GIVEN DATA Start Marker

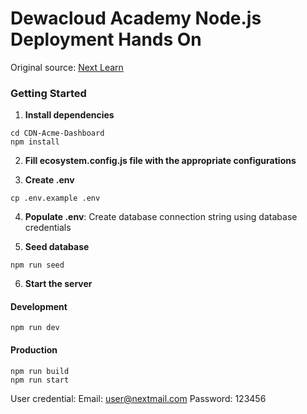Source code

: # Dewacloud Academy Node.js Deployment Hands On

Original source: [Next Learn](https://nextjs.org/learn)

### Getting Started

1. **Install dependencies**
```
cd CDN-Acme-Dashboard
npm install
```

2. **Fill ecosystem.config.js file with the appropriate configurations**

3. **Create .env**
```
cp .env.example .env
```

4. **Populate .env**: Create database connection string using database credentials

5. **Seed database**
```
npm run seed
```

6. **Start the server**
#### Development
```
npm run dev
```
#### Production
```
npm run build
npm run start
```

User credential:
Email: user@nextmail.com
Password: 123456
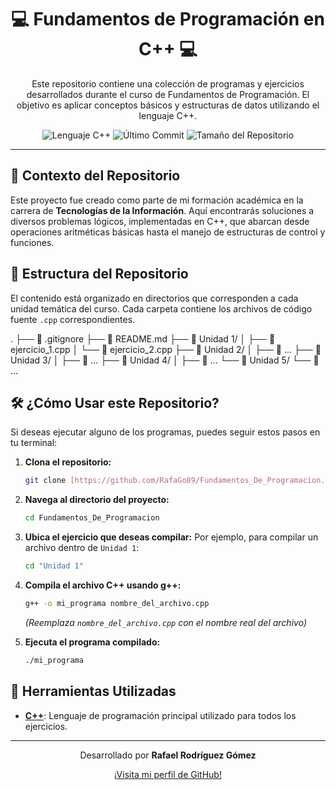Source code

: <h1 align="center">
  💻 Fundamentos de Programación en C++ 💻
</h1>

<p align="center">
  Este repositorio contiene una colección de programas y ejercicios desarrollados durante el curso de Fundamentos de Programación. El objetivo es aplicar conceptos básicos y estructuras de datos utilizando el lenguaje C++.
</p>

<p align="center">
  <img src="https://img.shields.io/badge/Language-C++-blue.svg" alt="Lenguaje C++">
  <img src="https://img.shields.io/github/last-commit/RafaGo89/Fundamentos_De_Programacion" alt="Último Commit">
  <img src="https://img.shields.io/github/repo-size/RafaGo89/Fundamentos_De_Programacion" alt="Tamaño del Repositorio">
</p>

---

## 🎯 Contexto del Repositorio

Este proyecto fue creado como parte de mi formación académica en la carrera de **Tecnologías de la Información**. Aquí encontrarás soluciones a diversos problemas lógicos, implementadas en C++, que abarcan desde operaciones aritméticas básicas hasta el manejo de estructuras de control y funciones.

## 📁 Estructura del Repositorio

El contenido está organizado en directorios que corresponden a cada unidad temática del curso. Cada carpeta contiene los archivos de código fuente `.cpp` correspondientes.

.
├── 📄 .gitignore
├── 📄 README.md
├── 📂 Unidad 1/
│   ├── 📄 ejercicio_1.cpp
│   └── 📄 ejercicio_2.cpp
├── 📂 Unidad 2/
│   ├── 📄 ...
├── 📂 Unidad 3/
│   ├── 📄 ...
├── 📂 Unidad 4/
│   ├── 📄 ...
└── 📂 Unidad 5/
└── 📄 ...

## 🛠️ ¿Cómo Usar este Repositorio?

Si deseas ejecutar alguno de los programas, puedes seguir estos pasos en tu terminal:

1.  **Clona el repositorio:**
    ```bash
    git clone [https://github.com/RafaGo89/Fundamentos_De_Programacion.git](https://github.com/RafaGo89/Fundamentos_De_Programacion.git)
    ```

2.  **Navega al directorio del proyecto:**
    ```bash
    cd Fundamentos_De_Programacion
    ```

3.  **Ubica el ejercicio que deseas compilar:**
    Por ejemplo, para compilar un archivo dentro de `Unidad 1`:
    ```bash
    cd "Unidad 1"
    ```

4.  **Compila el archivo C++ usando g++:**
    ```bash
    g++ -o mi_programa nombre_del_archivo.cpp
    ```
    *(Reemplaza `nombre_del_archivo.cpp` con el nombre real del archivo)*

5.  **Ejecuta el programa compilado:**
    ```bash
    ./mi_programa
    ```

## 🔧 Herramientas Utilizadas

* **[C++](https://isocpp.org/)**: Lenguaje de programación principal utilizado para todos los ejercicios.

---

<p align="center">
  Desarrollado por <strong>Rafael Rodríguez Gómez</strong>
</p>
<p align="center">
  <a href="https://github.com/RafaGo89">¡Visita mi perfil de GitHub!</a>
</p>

GIVEN DATA End Marker

# [TASK TO CARRY OUT]
Report every line of the entries that carries the word "database".

# [REPLY]
4. **Populate .env**: Create database connection string using database credentials
5. **Seed database**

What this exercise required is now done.